## EXERCISE DETAILS
Retype each line exactly as it stands, beginning at the first line of the material and finishing with the line that contains "- Weather data".

______________________________

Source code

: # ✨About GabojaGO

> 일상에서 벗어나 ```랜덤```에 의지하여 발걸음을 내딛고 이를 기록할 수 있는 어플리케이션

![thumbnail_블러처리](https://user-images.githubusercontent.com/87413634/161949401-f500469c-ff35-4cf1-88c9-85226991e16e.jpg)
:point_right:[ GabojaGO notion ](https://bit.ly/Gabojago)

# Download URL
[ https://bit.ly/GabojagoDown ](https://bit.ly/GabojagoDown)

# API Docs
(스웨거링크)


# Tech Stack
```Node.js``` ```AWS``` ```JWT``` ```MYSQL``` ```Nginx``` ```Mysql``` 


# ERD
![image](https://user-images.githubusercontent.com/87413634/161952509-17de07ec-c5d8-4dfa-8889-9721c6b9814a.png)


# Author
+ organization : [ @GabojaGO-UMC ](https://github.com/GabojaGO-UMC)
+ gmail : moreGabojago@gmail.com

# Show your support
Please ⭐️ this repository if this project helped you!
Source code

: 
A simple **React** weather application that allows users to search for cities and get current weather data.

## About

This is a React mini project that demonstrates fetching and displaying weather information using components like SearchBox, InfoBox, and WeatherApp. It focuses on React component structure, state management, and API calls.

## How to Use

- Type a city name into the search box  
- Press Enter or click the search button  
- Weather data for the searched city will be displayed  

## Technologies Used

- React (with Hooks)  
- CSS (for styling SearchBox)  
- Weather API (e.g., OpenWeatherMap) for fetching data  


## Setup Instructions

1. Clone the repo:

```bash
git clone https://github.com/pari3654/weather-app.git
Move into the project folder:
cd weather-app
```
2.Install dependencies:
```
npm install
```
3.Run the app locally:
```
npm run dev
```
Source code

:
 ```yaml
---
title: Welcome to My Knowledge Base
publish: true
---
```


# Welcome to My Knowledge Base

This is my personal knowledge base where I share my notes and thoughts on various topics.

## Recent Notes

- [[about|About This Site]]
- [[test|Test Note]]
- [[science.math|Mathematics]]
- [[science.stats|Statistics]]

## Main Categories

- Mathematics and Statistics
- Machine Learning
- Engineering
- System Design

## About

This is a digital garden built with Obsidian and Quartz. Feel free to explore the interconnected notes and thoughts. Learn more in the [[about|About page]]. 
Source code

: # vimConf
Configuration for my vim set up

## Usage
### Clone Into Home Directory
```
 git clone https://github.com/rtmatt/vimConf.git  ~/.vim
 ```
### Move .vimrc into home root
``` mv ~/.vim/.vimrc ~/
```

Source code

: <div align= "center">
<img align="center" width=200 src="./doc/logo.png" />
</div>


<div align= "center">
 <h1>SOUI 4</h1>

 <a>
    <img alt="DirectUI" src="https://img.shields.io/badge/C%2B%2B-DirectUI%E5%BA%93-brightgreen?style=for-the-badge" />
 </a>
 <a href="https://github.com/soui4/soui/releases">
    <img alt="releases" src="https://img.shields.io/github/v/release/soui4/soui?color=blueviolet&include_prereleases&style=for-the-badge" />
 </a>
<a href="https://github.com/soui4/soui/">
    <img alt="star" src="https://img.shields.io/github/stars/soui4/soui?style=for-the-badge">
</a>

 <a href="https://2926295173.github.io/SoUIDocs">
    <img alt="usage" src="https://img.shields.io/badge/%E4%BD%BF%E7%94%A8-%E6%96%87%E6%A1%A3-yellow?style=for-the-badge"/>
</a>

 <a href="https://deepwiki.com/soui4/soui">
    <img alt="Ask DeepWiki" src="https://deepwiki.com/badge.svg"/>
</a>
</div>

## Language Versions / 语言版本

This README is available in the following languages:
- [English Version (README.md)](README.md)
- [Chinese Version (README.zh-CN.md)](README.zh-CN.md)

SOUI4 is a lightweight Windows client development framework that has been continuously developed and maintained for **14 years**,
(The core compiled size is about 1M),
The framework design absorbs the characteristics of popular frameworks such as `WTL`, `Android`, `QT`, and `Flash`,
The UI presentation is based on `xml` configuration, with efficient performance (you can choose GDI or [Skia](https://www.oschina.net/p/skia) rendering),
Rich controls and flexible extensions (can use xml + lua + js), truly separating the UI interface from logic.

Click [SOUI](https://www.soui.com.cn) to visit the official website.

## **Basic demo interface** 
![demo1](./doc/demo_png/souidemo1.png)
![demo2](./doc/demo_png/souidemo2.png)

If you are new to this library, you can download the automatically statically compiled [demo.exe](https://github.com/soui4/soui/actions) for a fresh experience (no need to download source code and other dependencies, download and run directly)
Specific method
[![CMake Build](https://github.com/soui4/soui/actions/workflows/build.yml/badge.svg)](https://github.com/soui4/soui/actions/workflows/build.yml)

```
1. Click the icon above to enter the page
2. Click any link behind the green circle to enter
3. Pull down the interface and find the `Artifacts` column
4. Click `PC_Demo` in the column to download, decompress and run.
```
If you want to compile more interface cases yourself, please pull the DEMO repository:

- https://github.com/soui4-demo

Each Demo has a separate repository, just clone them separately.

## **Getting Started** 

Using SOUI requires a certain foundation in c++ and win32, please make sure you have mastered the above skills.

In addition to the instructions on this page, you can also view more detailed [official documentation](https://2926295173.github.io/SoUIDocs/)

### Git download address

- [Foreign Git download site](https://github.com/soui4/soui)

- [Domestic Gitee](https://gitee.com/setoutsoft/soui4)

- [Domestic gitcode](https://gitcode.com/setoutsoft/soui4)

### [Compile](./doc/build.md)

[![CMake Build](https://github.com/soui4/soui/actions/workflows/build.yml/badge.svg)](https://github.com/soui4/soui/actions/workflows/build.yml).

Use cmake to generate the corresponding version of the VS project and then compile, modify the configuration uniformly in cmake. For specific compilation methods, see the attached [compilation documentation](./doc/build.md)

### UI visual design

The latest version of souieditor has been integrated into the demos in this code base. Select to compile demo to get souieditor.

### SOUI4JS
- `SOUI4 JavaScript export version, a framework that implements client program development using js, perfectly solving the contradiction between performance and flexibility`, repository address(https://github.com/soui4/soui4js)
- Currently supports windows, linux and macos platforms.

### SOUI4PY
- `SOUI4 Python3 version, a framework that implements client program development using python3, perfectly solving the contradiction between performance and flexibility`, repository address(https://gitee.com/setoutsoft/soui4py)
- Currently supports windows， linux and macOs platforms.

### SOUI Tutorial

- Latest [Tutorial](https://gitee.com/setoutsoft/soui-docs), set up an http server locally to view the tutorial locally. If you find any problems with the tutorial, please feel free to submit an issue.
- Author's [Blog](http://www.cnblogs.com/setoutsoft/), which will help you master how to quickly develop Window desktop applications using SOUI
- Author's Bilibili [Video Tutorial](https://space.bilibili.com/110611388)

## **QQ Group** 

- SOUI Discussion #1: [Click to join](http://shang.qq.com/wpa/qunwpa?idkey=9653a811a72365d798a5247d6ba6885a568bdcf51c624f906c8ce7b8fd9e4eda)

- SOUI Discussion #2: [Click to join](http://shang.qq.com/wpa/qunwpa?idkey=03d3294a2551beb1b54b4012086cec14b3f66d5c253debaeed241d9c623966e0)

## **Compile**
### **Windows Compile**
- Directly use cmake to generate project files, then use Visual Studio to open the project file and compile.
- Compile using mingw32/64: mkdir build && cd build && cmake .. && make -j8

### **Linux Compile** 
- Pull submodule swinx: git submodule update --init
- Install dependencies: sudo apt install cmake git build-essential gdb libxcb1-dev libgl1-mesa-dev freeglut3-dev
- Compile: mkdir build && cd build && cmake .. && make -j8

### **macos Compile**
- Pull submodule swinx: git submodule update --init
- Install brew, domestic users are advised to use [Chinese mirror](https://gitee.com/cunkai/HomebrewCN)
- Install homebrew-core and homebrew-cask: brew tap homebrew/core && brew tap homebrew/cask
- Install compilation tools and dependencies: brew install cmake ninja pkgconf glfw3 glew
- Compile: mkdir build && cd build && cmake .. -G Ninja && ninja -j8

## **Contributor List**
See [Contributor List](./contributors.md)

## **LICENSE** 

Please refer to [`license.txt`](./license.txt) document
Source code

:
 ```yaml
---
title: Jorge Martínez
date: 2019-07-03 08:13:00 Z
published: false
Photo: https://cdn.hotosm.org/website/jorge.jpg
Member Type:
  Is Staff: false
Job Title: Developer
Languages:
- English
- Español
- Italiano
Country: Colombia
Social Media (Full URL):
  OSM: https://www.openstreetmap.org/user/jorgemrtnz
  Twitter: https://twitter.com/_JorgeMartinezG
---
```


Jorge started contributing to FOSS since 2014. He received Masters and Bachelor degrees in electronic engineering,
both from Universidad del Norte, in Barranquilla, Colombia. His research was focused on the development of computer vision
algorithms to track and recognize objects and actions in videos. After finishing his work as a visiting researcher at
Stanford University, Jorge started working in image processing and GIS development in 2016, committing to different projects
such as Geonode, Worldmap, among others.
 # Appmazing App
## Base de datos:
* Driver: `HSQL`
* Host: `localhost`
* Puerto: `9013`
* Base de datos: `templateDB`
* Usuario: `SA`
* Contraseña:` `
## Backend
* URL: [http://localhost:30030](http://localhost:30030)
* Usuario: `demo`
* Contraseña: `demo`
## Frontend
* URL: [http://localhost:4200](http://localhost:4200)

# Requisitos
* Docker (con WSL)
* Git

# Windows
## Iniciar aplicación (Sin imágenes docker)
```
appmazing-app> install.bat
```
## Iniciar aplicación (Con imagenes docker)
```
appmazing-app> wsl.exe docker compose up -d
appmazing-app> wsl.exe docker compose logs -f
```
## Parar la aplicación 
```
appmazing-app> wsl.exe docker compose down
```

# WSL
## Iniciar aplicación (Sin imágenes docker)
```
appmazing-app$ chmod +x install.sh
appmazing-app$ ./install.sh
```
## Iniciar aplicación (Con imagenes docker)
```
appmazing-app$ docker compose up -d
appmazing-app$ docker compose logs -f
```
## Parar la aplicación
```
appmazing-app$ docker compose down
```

______________________________

## RESULT FOR THIS TASK
Source code

: # ✨About GabojaGO

> 일상에서 벗어나 ```랜덤```에 의지하여 발걸음을 내딛고 이를 기록할 수 있는 어플리케이션

![thumbnail_블러처리](https://user-images.githubusercontent.com/87413634/161949401-f500469c-ff35-4cf1-88c9-85226991e16e.jpg)
:point_right:[ GabojaGO notion ](https://bit.ly/Gabojago)

# Download URL
[ https://bit.ly/GabojagoDown ](https://bit.ly/GabojagoDown)

# API Docs
(스웨거링크)


# Tech Stack
```Node.js``` ```AWS``` ```JWT``` ```MYSQL``` ```Nginx``` ```Mysql``` 


# ERD
![image](https://user-images.githubusercontent.com/87413634/161952509-17de07ec-c5d8-4dfa-8889-9721c6b9814a.png)


# Author
+ organization : [ @GabojaGO-UMC ](https://github.com/GabojaGO-UMC)
+ gmail : moreGabojago@gmail.com

# Show your support
Please ⭐️ this repository if this project helped you!
Source code

: 
A simple **React** weather application that allows users to search for cities and get current weather data.

## About

This is a React mini project that demonstrates fetching and displaying weather information using components like SearchBox, InfoBox, and WeatherApp. It focuses on React component structure, state management, and API calls.

## How to Use

- Type a city name into the search box  
- Press Enter or click the search button  
- Weather data for the searched city will be displayed  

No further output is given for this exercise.